Haverhill Schools, Union Agree to Develop System to Dictate What Triggers Learning Methods

Educators protesting in August 2020 in front of Haverhill City Hall were Barbara Freeman, Elizabeth Briggs and Barry Davis. (WHAV News file photograph.)

Haverhill school administrators and the union representing educators plan to develop a new system to dictate when students and teachers move between remote, in-person or a combination of learning models.

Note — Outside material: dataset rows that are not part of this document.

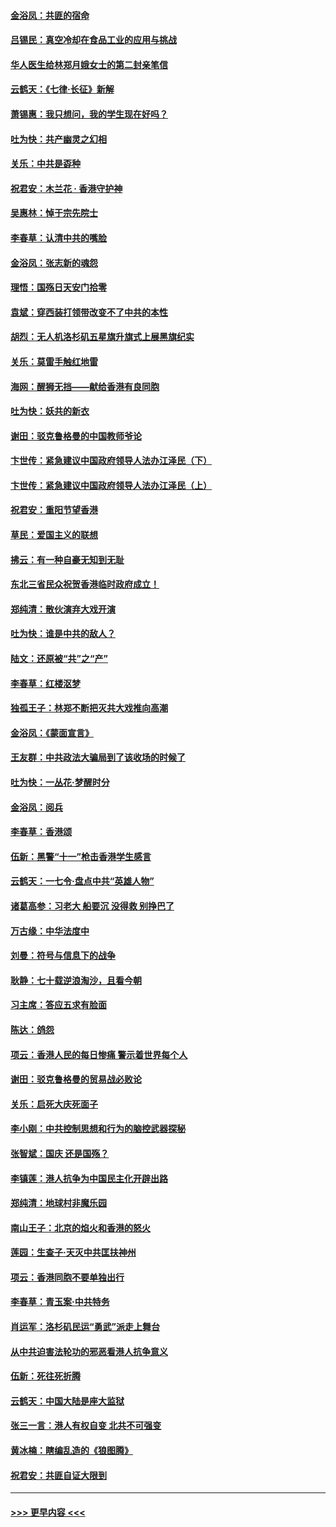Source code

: #### [金浴凤：共匪的宿命](../pages/nsc993/n11586383.md?t=10141255) 
#### [吕锡民：真空冷却在食品工业的应用与挑战](../pages/nsc993/n11585819.md?t=10141255) 
#### [华人医生给林郑月娥女士的第二封亲笔信](../pages/nsc993/n11585124.md?t=10141255) 
#### [云鹤天：《七律·长征》新解](../pages/nsc993/n11584578.md?t=10141255) 
#### [萧锡惠：我只想问，我的学生现在好吗？](../pages/nsc993/n11583828.md?t=10141255) 
#### [吐为快：共产幽灵之幻相](../pages/nsc993/n11583224.md?t=10141255) 
#### [关乐：中共是孬种](../pages/nsc993/n11582099.md?t=10141255) 
#### [祝君安：木兰花 · 香港守护神](../pages/nsc993/n11581782.md?t=10141255) 
#### [吴惠林：悼于宗先院士](../pages/nsc993/n11580283.md?t=10141255) 
#### [李春草：认清中共的嘴脸](../pages/nsc993/n11579954.md?t=10141255) 
#### [金浴凤：张志新的魂怨](../pages/nsc993/n11579913.md?t=10141255) 
#### [理悟：国殇日天安门拾零](../pages/nsc993/n11579843.md?t=10141255) 
#### [袁斌：穿西装打领带改变不了中共的本性](../pages/nsc993/n11579814.md?t=10141255) 
#### [胡烈：无人机洛杉矶五星旗升旗式上展黑旗纪实](../pages/nsc993/n11579322.md?t=10141255) 
#### [关乐：莫雷手触红地雷](../pages/nsc993/n11577862.md?t=10141255) 
#### [海网：醒狮无挡——献给香港有良同胞](../pages/nsc993/n11577835.md?t=10141255) 
#### [吐为快：妖共的新衣](../pages/nsc993/n11577575.md?t=10141255) 
#### [谢田：驳克鲁格曼的中国教师爷论](../pages/nsc993/n11575034.md?t=10141255) 
#### [卞世传：紧急建议中国政府领导人法办江泽民（下）](../pages/nsc993/n11573390.md?t=10141255) 
#### [卞世传：紧急建议中国政府领导人法办江泽民（上）](../pages/nsc993/n11573208.md?t=10141255) 
#### [祝君安：重阳节望香港](../pages/nsc993/n11573190.md?t=10141255) 
#### [草民：爱国主义的联想](../pages/nsc993/n11572333.md?t=10141255) 
#### [拂云：有一种自豪无知到无耻](../pages/nsc993/n11572006.md?t=10141255) 
#### [东北三省民众祝贺香港临时政府成立！](../pages/nsc993/n11571215.md?t=10141255) 
#### [郑纯清：散伙演弃大戏开演](../pages/nsc993/n11570826.md?t=10141255) 
#### [吐为快：谁是中共的敌人？](../pages/nsc993/n11570817.md?t=10141255) 
#### [陆文：还原被“共”之“产”](../pages/nsc993/n11570798.md?t=10141255) 
#### [李春草：红楼沤梦](../pages/nsc993/n11569673.md?t=10141255) 
#### [独孤王子：林郑不断把灭共大戏推向高潮](../pages/nsc993/n11569381.md?t=10141255) 
#### [金浴凤：《蒙面宣言》](../pages/nsc993/n11569368.md?t=10141255) 
#### [王友群：中共政法大骗局到了该收场的时候了](../pages/nsc993/n11568940.md?t=10141255) 
#### [吐为快：一丛花‧梦醒时分](../pages/nsc993/n11567491.md?t=10141255) 
#### [金浴凤：阅兵](../pages/nsc993/n11567454.md?t=10141255) 
#### [李春草：香港颂](../pages/nsc993/n11567444.md?t=10141255) 
#### [伍新：黑警“十一”枪击香港学生感言](../pages/nsc993/n11567426.md?t=10141255) 
#### [云鹤天：一七令‧盘点中共“英雄人物”](../pages/nsc993/n11567091.md?t=10141255) 
#### [诸葛高参：习老大 船要沉 没得救 别挣巴了](../pages/nsc993/n11566976.md?t=10141255) 
#### [万古缘：中华法度中](../pages/nsc993/n11566726.md?t=10141255) 
#### [刘曼：符号与信息下的战争](../pages/nsc993/n11564655.md?t=10141255) 
#### [耿静：七十载逆浪淘沙，且看今朝](../pages/nsc993/n11564520.md?t=10141255) 
#### [习主席：答应五求有脸面](../pages/nsc993/n11563953.md?t=10141255) 
#### [陈达：鸽怨](../pages/nsc993/n11561879.md?t=10141255) 
#### [项云：香港人民的每日惨痛  警示着世界每个人](../pages/nsc993/n11559273.md?t=10141255) 
#### [谢田：驳克鲁格曼的贸易战必败论](../pages/nsc993/n11555840.md?t=10141255) 
#### [关乐：启死大庆死面子](../pages/nsc993/n11556823.md?t=10141255) 
#### [李小刚：中共控制思想和行为的脑控武器探秘](../pages/nsc993/n11556776.md?t=10141255) 
#### [张智斌：国庆  还是国殇？](../pages/nsc993/n11556617.md?t=10141255) 
#### [李镇莲：港人抗争为中国民主化开辟出路](../pages/nsc993/n11556570.md?t=10141255) 
#### [郑纯清：地球村非魔乐园](../pages/nsc993/n11555415.md?t=10141255) 
#### [南山王子：北京的焰火和香港的怒火](../pages/nsc993/n11555318.md?t=10141255) 
#### [莲园：生查子·天灭中共匡扶神州](../pages/nsc993/n11555302.md?t=10141255) 
#### [项云：香港同胞不要单独出行](../pages/nsc993/n11555276.md?t=10141255) 
#### [李春草：青玉案‧中共特务](../pages/nsc993/n11552356.md?t=10141255) 
#### [肖运军：洛杉矶民运“勇武”派走上舞台](../pages/nsc993/n11551595.md?t=10141255) 
#### [从中共迫害法轮功的邪恶看港人抗争意义](../pages/nsc993/n11540858.md?t=10141255) 
#### [伍新：死往死折腾](../pages/nsc993/n11550174.md?t=10141255) 
#### [云鹤天：中国大陆是座大监狱](../pages/nsc993/n11550155.md?t=10141255) 
#### [张三一言：港人有权自变 北共不可强变](../pages/nsc993/n11550132.md?t=10141255) 
#### [黄冰楠：瞎编乱造的《狼图腾》](../pages/nsc993/n11550082.md?t=10141255) 
#### [祝君安：共匪自证大限到](../pages/nsc993/n11550041.md?t=10141255) 

----
#### [ >>> 更早内容 <<< ](../indexes/nsc993-earlier.md)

The Haverhill Education Association, in an email obtained by WHAV, said Friday a clear understanding of what coronavirus level triggers a certain model of learning is required by an agreement reached last fall between the union and school department. The union filed a grievance against the School Committee just before Christmas in an attempt to force a resolution.

“Such a metric would provide clarity to all and enable both those who think the district is moving too slowly and those who think we are moving to quickly to understand how the data is informing the School Committee’s decision-making,” read the email to union members. School Committee members met several times in December to determine when in-person classes should resume as COVID-19 cases surged.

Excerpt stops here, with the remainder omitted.